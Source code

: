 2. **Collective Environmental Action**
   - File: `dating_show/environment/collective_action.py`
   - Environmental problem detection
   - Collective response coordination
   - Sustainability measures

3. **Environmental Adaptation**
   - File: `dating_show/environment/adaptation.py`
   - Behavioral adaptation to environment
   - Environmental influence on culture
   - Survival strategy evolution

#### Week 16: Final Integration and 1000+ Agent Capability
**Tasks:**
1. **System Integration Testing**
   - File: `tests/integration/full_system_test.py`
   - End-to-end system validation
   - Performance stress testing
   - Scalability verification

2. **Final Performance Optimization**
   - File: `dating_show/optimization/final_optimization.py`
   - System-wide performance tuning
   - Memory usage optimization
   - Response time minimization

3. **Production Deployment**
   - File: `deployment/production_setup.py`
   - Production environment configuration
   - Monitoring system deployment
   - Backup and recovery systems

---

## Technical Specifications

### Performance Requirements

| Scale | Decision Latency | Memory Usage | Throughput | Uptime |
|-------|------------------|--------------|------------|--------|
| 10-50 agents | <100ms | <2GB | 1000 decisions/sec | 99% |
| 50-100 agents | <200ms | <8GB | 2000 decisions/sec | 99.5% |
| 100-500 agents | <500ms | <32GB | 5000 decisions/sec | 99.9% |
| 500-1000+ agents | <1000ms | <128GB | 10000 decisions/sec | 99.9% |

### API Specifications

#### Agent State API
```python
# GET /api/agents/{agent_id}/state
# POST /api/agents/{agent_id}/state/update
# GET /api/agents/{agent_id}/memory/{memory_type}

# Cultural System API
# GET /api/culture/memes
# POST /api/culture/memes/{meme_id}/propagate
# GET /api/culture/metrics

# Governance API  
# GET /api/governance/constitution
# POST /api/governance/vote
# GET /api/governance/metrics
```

- **Work order**
Quote only the lines from the line containing "- System-wide performance tuning" through the end of the entries, keeping the first and the last.

- **Solved exercise**
   - System-wide performance tuning
   - Memory usage optimization
   - Response time minimization

3. **Production Deployment**
   - File: `deployment/production_setup.py`
   - Production environment configuration
   - Monitoring system deployment
   - Backup and recovery systems

---

## Technical Specifications

### Performance Requirements

| Scale | Decision Latency | Memory Usage | Throughput | Uptime |
|-------|------------------|--------------|------------|--------|
| 10-50 agents | <100ms | <2GB | 1000 decisions/sec | 99% |
| 50-100 agents | <200ms | <8GB | 2000 decisions/sec | 99.5% |
| 100-500 agents | <500ms | <32GB | 5000 decisions/sec | 99.9% |
| 500-1000+ agents | <1000ms | <128GB | 10000 decisions/sec | 99.9% |

### API Specifications

#### Agent State API
```python
# GET /api/agents/{agent_id}/state
# POST /api/agents/{agent_id}/state/update
# GET /api/agents/{agent_id}/memory/{memory_type}

# Cultural System API
# GET /api/culture/memes
# POST /api/culture/memes/{meme_id}/propagate
# GET /api/culture/metrics

# Governance API  
# GET /api/governance/constitution
# POST /api/governance/vote
# GET /api/governance/metrics
```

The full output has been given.